And that's something really only the Justice Department can tell us.
The issue is, is the Justice Department has already postponed Routh's trial.
Remember, this was eight months ago, an attempted assassination on the U.S. government.
You may be asking, why the heck is this taking so long?
Why do we find out he's attempting to buy RPGs to shoot down Trump's plane eight months after the fact?
you would think this would be the number one investigation.
Yeah, and under an attorney general appointed by Donald Trump.
So why?
Well, what they say is Ryan Routh left such an extensive trail of an electronic footprint
that is taking them months and months to investigate.
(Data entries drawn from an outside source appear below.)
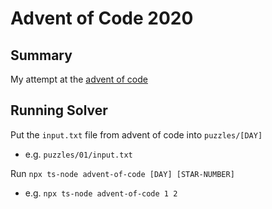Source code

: # Advent of Code 2020

## Summary

My attempt at the [advent of code](https://adventofcode.com/2020)

## Running Solver

Put the `input.txt` file from advent of code into `puzzles/[DAY]`

- e.g. `puzzles/01/input.txt`

Run `npx ts-node advent-of-code [DAY] [STAR-NUMBER]`

- e.g. `npx ts-node advent-of-code 1 2`
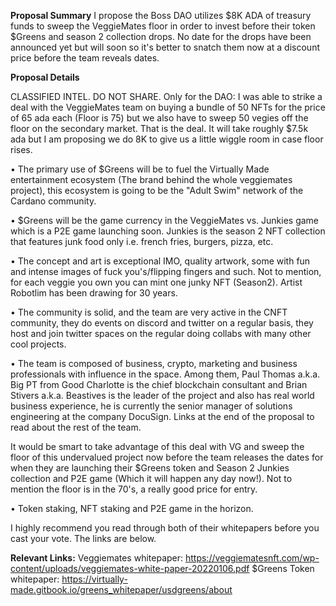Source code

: **Proposal Summary**
I propose the Boss DAO utilizes $8K ADA of treasury funds to sweep the VeggieMates floor in order to invest before their token $Greens and season 2 collection drops. No date for the drops have been announced yet but will soon so it's better to snatch them now at a discount price before the team reveals dates.

**Proposal Details**

CLASSIFIED INTEL. DO NOT SHARE. Only for the DAO: I was able to strike a deal with the VeggieMates team on buying a bundle of 50 NFTs for the price of 65 ada each (Floor is 75) but we also have to sweep 50 vegies off the floor on the secondary market. That is the deal. It will take roughly $7.5k ada but I am proposing we do 8K to give us a little wiggle room in case floor rises. 

• The primary use of $Greens will be to fuel the Virtually Made entertainment ecosystem (The brand behind the whole veggiemates project), this ecosystem is going to be the "Adult Swim" network of the Cardano community. 

• $Greens will be the game currency in the VeggieMates vs. Junkies game which is a P2E game launching soon.
Junkies is the season 2 NFT collection that features junk food only i.e. french fries, burgers, pizza, etc.

• The concept and art is exceptional IMO, quality artwork, some with fun and intense images of fuck you's/flipping fingers and such. Not to mention, for each veggie you own you can mint one junky NFT (Season2). Artist Robotlim has been drawing for 30 years.

• The community is solid, and the team are very active in the CNFT community, they do events on discord and twitter on a regular basis, they host and join twitter spaces on the regular doing collabs with many other cool projects.

• The team is composed of business, crypto, marketing and business professionals with influence in the space. Among them, Paul Thomas a.k.a. Big PT from Good Charlotte is the chief blockchain consultant and Brian Stivers a.k.a. Beastives is the leader of the project and also has real world business experience, he is currently the senior manager of solutions engineering at the company DocuSign. Links at the end of the proposal to read about the rest of the team.

It would be smart to take advantage of this deal with VG and sweep the floor of this undervalued project now before the team releases the dates for when they are launching their $Greens token and Season 2 Junkies collection and P2E game (Which it will happen any day now!). Not to mention the floor is in the 70's, a really good price for entry.

• Token staking, NFT staking and P2E game in the horizon. 

I highly recommend you read through both of their whitepapers before you cast your vote. The links are below.

**Relevant Links:**
Veggiemates whitepaper: https://veggiematesnft.com/wp-content/uploads/veggiemates-white-paper-20220106.pdf
$Greens Token whitepaper: https://virtually-made.gitbook.io/greens_whitepaper/usdgreens/about
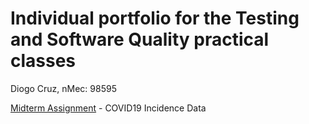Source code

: # Individual portfolio for the Testing and Software Quality practical classes

Diogo Cruz, nMec: 98595

[Midterm Assignment](https://github.com/DXOGO/covid19-incidence-data_TQS) - COVID19 Incidence Data

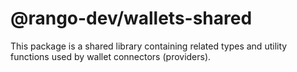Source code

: # @rango-dev/wallets-shared

This package is a shared library containing related types and utility functions used by wallet connectors (providers).
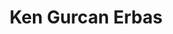---
layout: child_layout/text_page
title: Ken Gurcan Erbas
permalink: /about/our-people/ken-gurcan-erbas/
hero: /assets/img/content/hero-2.jpg
parent_index: 1
---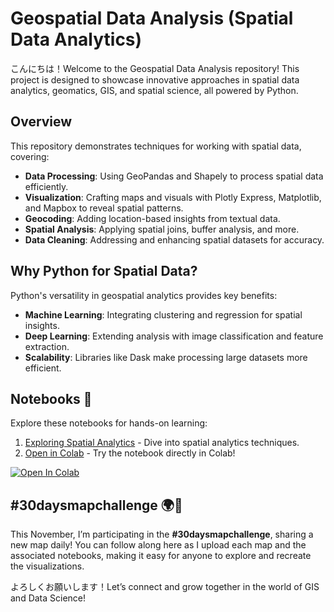 # Geospatial Data Analysis (Spatial Data Analytics)

こんにちは！Welcome to the Geospatial Data Analysis repository! This project is designed to showcase innovative approaches in spatial data analytics, geomatics, GIS, and spatial science, all powered by Python.

## Overview

This repository demonstrates techniques for working with spatial data, covering:
- **Data Processing**: Using GeoPandas and Shapely to process spatial data efficiently.
- **Visualization**: Crafting maps and visuals with Plotly Express, Matplotlib, and Mapbox to reveal spatial patterns.
- **Geocoding**: Adding location-based insights from textual data.
- **Spatial Analysis**: Applying spatial joins, buffer analysis, and more.
- **Data Cleaning**: Addressing and enhancing spatial datasets for accuracy.

## Why Python for Spatial Data?
Python's versatility in geospatial analytics provides key benefits:
- **Machine Learning**: Integrating clustering and regression for spatial insights.
- **Deep Learning**: Extending analysis with image classification and feature extraction.
- **Scalability**: Libraries like Dask make processing large datasets more efficient.

## Notebooks 📓
Explore these notebooks for hands-on learning:
1. [Exploring Spatial Analytics](https://github.com/oechenique/analytics/blob/main/Notebook/gis_analytics.ipynb) - Dive into spatial analytics techniques.
2. [Open in Colab](https://colab.research.google.com/github/oechenique/analytics/blob/main/Notebook/gis_analytics.ipynb) - Try the notebook directly in Colab!

[![Open In Colab](https://colab.research.google.com/assets/colab-badge.svg)](https://colab.research.google.com/github/oechenique/analytics/blob/main/Notebook/gis_analytics.ipynb)

## #30daysmapchallenge 🌍📅
This November, I’m participating in the **#30daysmapchallenge**, sharing a new map daily! You can follow along here as I upload each map and the associated notebooks, making it easy for anyone to explore and recreate the visualizations.

よろしくお願いします！Let’s connect and grow together in the world of GIS and Data Science!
This is why they said that they asked to postpone the trial was because of the sheer
volume of evidence to investigate is mind boggling.
They said it was something like hundreds of terabytes of an electronic.
footprint that Ryan Routh left between all of his communications, all of his phones,
his home devices. Now think about that. We were told that Ryan Routh was essentially a homeless
person, that his homes and assets were in foreclosure, you know, that he only owned effectively
a beat-up car to his name with Kamala Harris bumper stickers on it, and yet he left hundreds of
terabytes of an electronic footprint. I try to think of a homeless person. I'm a serial online
chronicle or I download, you know, pretty much everything I come across, you know,
hundreds of terabytes is something in my entire lifetime of online activity as a professional
in the space I've not generated. So the question is, how do you generate that much of an,
how do you generate that much of an online footprint unless you're, you're in the,
you know, you're in this space professionally and sanctioned and working with a network,
working with such heavy data.
Okay.
One last story, because we've teased it as well, a story comes out, in some ways it's
unsurprising, but there was the Wuhan Games in October of 2019 that brought in military
from across the world, including United States military.
Seven U.S. soldiers come down with COVID-like symptoms.
I don't think they're ever officially diagnosed.
There may not even been a test at that time.
Maybe there was in China.
I don't know.
But it's pretty well accepted that these guys had COVID in October of,
2019. Those guys flew back to Washington, by the way. Washington was an early hot spot of COVID.
This was scheduled to be released in 2022 by the Biden administration, and it was not released.
Your thoughts, Mike? Well, I think it's for, in this case, I think the worst case scenario is
probably warranted. You can understand why the Biden administration stonewalled this report,
and even though they were required by Congress for two years to release.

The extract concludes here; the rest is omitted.